Skip site navigation (1)Skip section navigation (2)
Date:      Mon, 16 Aug 1999 16:04:11 -0700 (PDT)
From:      Bill Studenmund <wrstuden@nas.nasa.gov>
To:        Terry Lambert <tlambert@primenet.com>
Cc:        Matthew.Alton@anheuser-busch.com, Hackers@FreeBSD.ORG, fs@FreeBSD.ORG
Subject:   Re: BSD XFS Port & BSD VFS Rewrite
Message-ID:  <Pine.SOL.3.96.990816143421.27345M-100000@marcy.nas.nasa.gov>
In-Reply-To: <199908162118.OAA04940@usr09.primenet.com>

next in thread | previous in thread | raw e-mail | index | archive | help
On Mon, 16 Aug 1999, Terry Lambert wrote:

> > > 2.	Advisory locks are hung off private backing objects.
> > I'd vote againsts your implimentation suggestion for VOP_ADVLOCK on an 
> > efficiency concern. If we actually make a VOP call, that should be the
> > end of the story. I.e either add a vnode flag to indicate pas/fail-ness,
> > or add a genfs/std call to handle the problem.
> > 
> > I'd actually vote for the latter. Hang the byte-range locking off of the
> > vnode, and add a genfs_advlock() or vop_stdadvlock() routine (depending on
> > OS flavor) to handle the call. That way all fs's that can share code, and
> > the callers need only call VO_ADVLOCK() - no other logic.
> 
> OK.  Here's the problem with that:  NFS client locks in a stacked
> FS on top the the NFS client FS.

Ahh, but it'd be the fs's decision to map genfs_advlock()/vop_stdadvlock()
to its vop_advlock_desc entry or not. In this case, NFS wouldn't want to
do that.

Though it would mean growing the fs footprint.

> Specifically, you need to seperate the idea of asserting a lock
> against the local vnode, asserting the lock via NFS locking, and
> coelescing the local lock list, after both have succeeded, or
> reverting the local assertion, should the remote assertion fail.

Right. But my thought was that you'd be calling an NFS routine, so it
could do the right thing.

> > NetBSD actually needs this to get unionfs to work. Do you want to talk
> > privately about it?
> 
> If you want.  FreeBSD needs it for unionfs and nullfs, so it's
> something that would be worth airing.
> 
> I think you could say that no locking routine was an approval of
> the uuper level lock.  This lets you bail on all FS's except NFS,
> where you have to deal with the approve/reject from the remote
> host.  The problem with this on FreeBSD is the VFS_default stuff,
> which puts a non-NULL interface on all FS's for all VOP's.

I'm not familiar with the VFS_default stuff. All the vop_default_desc
routines in NetBSD point to error routines.

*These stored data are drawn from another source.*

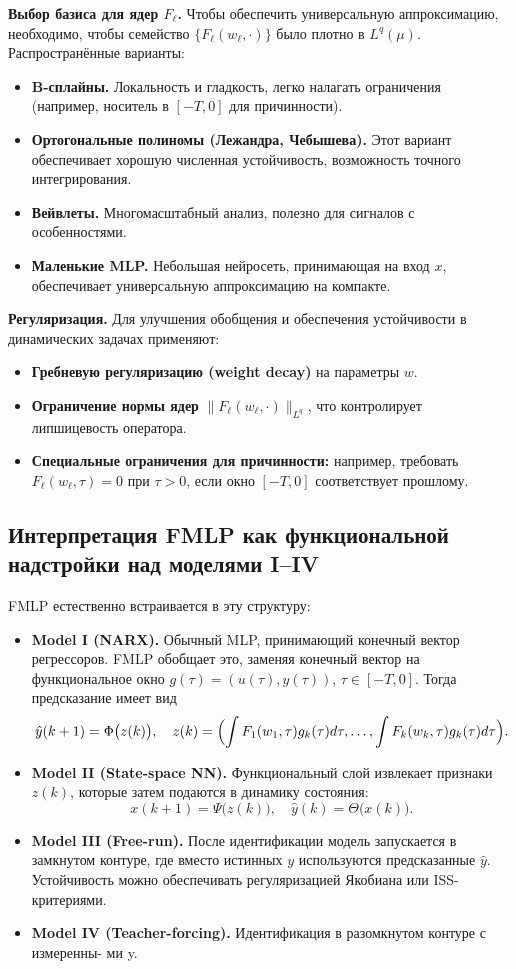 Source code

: \documentclass[../NDCNNAI_main.tex]{subfiles}
\begin{document}
\textbf{Выбор базиса для ядер $F_\ell$.} 
Чтобы обеспечить универсальную аппроксимацию, необходимо, чтобы семейство $\{F_\ell(w_\ell, \cdot)\}$ было плотно в $L^q(\mu)$. 
Распространённые варианты:
\begin{itemize}
    \item \textbf{B-сплайны.} Локальность и гладкость, легко налагать ограничения (например, носитель в $[-T,0]$ для причинности).
    \item \textbf{Ортогональные полиномы (Лежандра, Чебышева).} Этот вариант обеспечивает хорошую численная устойчивость, возможность точного интегрирования.
    \item \textbf{Вейвлеты.} Многомасштабный анализ, полезно для сигналов с особенностями.
    \item \textbf{Маленькие MLP.} Небольшая нейросеть, принимающая на вход $x$, обеспечивает универсальную аппроксимацию на компакте.
\end{itemize}

\textbf{Регуляризация.} 
Для улучшения обобщения и обеспечения устойчивости в динамических задачах применяют:
\begin{itemize}
    \item \textbf{Гребневую регуляризацию (weight decay)} на параметры $w$.
    \item \textbf{Ограничение нормы ядер} $\|F_\ell(w_\ell, \cdot)\|_{L^q}$, что контролирует липшицевость оператора.
    \item \textbf{Специальные ограничения для причинности:} например, требовать $F_\ell(w_\ell, \tau)=0$ при $\tau>0$, если окно $[-T,0]$ соответствует прошлому.
\end{itemize}

\subsection{Интерпретация FMLP как функциональной надстройки над моделями I–IV}
FMLP естественно встраивается в эту структуру:
\begin{itemize}
    \item \textbf{Model I (NARX).} Обычный MLP, принимающий конечный вектор регрессоров. 
    FMLP обобщает это, заменяя конечный вектор на функциональное окно $g(\tau) = (u(\tau), y(\tau))$, $\tau \in [-T,0]$. 
    Тогда предсказание имеет вид
    \[
    \hat{y}(k+1) = \Phi\bigl(z(k)\bigr), \quad z(k) = \Bigl(\int F_1(w_1,\tau)g_k(\tau)d\tau, \dots, \int F_k(w_k,\tau)g_k(\tau)d\tau\Bigr).
    \]
    \item \textbf{Model II (State-space NN).} Функциональный слой извлекает признаки $z(k)$, которые затем подаются в динамику состояния:
    \[
    x(k+1) = \Psi\bigl(z(k)\bigr), \quad \hat{y}(k) = \Theta\bigl(x(k)\bigr).
    \]
    \item \textbf{Model III (Free-run).} После идентификации модель запускается в замкнутом контуре, где вместо истинных $y$ используются предсказанные $\hat{y}$. 
    Устойчивость можно обеспечивать регуляризацией Якобиана или ISS-критериями.
    \item \textbf{Model IV (Teacher-forcing).} Идентификация в разомкнутом контуре с измеренны-
ми y.
\end{itemize}
\end{document}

> Yes, this NULL is the same NULL I suggested for advisory locks,
> above.

I'm not sure. The struct lock * is only used by layered filesystems, so
they can keep track both of the underlying vnode lock, and if needed their
own vnode lock. For advisory locks, would we want to keep track both of
locks on our layer and the layer below? Don't we want either one or the
other? i.e. layers bypass to the one below, or deal with it all
themselves.

> > > 5.	The idea of "root" vs. "non-root" mounts is inherently bad.
> > You forgot:
> > 
> > 	5)	Update export lists
> > 
> > 		If you call the mount routine with no device name
> > 		(args.fspec == 0) and with MNT_UPDATE, you get
> > 		routed to the vfs_export routine
> 
> This must be the job of the upper level code, so that there is
> a single control point for export information, instead of spreading
> it throughout ead FS's mount entry point.

I agree it should be detangled, but think it should remain the fs's job to
choose to call vfs_export. Otherwise an fs can't impliment its own export
policies. :-)

> > I thought it was? Admitedly the only reference code I have is the ntfs
> > code in the NetBSD kernel. But given how full of #ifdef (__FreeBSD__)'s it
> > is, I thought it'd be an ok reference.
> 
> No.

We've lost the context, but what I was trying to say was that I thought
the marking-the-vnode-as-mounted-on bit was done in the mount syscall at
present. At least that's what
http://www.freebsd.org/cgi/cvsweb.cgi/src/sys/kern/vfs_syscalls.c?rev=1.130
seems to be doing.

> Basically, what you would have is the equivalent of a variable
> length "mounted volume" table, from which mappings (and exports,
> based on the mappings) are externalized into the namespace.

Ahh, sounds like you're talking about a new formalism..

> Right.  It should just have a "mount" entry point, and the rest
> of the stuff moves to higher level code, called by the mount system
> call, and the mountroot stuff during boot, to externalize the root
> volume at the top of the hierarchy.
> 
> An ideal world would mount a / that had a /dev under it, and then
> do transparent mounts over top of that.

That would be quite a different place than we have now. ;-)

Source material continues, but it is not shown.